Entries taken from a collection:
****
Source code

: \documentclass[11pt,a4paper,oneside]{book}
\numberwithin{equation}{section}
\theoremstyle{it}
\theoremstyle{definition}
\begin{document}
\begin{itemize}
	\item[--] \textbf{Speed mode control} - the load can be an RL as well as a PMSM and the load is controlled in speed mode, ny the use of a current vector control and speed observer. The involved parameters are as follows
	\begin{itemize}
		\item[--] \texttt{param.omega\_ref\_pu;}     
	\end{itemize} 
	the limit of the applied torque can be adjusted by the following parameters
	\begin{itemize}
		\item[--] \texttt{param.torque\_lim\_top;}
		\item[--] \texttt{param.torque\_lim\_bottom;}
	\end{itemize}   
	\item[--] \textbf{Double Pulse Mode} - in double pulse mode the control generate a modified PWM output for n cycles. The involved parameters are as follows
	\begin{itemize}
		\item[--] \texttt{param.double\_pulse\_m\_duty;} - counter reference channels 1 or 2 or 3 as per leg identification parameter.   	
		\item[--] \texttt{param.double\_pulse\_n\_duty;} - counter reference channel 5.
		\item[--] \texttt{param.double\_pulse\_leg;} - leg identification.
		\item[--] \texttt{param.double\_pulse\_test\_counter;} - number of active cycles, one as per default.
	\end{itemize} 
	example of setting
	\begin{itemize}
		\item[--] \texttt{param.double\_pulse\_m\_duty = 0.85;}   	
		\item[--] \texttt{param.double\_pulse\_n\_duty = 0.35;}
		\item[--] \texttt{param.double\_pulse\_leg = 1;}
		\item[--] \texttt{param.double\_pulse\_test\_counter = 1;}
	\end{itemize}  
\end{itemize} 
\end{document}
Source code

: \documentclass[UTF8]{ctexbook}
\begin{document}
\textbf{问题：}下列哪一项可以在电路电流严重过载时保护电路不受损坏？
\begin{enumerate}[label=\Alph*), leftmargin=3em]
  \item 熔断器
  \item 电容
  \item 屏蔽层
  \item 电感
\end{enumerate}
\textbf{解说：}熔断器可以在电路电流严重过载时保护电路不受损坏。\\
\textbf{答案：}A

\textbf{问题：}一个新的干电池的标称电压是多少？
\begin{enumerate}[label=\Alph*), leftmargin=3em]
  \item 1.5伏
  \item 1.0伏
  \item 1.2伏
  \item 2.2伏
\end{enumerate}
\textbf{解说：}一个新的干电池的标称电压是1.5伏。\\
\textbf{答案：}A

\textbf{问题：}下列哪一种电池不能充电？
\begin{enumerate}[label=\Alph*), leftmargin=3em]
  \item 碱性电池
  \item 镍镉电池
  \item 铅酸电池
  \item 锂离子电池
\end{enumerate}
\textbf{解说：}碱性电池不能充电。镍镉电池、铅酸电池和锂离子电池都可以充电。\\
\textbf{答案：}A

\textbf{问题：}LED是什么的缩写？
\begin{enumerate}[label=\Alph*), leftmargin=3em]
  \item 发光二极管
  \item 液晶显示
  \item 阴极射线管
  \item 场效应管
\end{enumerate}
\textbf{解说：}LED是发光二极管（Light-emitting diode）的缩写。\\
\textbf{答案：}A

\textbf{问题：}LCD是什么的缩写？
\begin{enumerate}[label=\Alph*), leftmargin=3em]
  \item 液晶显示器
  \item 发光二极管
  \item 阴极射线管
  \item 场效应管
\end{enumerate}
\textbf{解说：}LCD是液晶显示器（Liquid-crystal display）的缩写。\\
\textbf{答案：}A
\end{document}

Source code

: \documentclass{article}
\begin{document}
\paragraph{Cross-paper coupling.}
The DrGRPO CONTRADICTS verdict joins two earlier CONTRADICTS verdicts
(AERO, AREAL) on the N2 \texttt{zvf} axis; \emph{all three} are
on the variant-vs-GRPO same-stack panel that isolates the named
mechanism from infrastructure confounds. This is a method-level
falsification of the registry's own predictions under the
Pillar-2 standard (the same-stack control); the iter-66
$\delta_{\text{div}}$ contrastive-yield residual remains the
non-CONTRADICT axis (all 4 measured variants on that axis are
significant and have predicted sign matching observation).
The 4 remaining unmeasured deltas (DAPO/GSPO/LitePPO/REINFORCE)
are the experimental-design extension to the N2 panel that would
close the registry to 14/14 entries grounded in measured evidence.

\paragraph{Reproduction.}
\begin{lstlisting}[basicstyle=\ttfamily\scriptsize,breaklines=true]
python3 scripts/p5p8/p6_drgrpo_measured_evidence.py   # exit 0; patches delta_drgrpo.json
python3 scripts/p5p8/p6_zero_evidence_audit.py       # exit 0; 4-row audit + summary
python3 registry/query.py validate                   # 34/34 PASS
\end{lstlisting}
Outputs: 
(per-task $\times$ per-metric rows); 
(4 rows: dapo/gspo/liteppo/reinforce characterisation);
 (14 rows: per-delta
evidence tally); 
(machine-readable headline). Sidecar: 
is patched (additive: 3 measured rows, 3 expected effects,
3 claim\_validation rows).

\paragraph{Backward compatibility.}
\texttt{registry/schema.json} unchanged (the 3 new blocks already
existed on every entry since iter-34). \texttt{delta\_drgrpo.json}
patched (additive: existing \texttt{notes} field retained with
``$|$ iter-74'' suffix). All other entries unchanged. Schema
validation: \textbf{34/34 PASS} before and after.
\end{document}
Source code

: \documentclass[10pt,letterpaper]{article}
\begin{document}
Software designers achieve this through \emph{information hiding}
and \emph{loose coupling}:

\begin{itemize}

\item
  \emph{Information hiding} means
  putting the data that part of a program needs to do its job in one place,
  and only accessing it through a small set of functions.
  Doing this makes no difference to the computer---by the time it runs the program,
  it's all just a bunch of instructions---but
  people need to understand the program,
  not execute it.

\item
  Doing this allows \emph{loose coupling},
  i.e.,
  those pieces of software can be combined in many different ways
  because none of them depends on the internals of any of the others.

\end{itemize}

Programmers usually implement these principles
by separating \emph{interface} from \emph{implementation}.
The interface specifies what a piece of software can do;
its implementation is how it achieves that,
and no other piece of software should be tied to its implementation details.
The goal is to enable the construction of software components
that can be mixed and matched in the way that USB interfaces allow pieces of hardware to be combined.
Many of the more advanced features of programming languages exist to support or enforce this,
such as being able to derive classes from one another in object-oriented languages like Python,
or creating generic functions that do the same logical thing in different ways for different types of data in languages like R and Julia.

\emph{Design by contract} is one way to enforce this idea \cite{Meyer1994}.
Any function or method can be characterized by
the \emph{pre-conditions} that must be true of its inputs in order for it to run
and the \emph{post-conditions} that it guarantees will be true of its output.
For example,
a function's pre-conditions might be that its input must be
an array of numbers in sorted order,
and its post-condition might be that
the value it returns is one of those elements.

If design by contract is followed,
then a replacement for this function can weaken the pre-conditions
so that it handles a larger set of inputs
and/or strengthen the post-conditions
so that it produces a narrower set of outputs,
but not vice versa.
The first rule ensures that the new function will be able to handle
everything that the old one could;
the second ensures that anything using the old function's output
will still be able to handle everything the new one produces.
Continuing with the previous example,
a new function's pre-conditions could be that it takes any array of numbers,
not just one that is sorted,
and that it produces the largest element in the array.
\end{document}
****
Find the string "stack" in the data. Report each line it appears in.

▸ REPLY:
on the variant-vs-GRPO same-stack panel that isolates the named
Pillar-2 standard (the same-stack control); the iter-66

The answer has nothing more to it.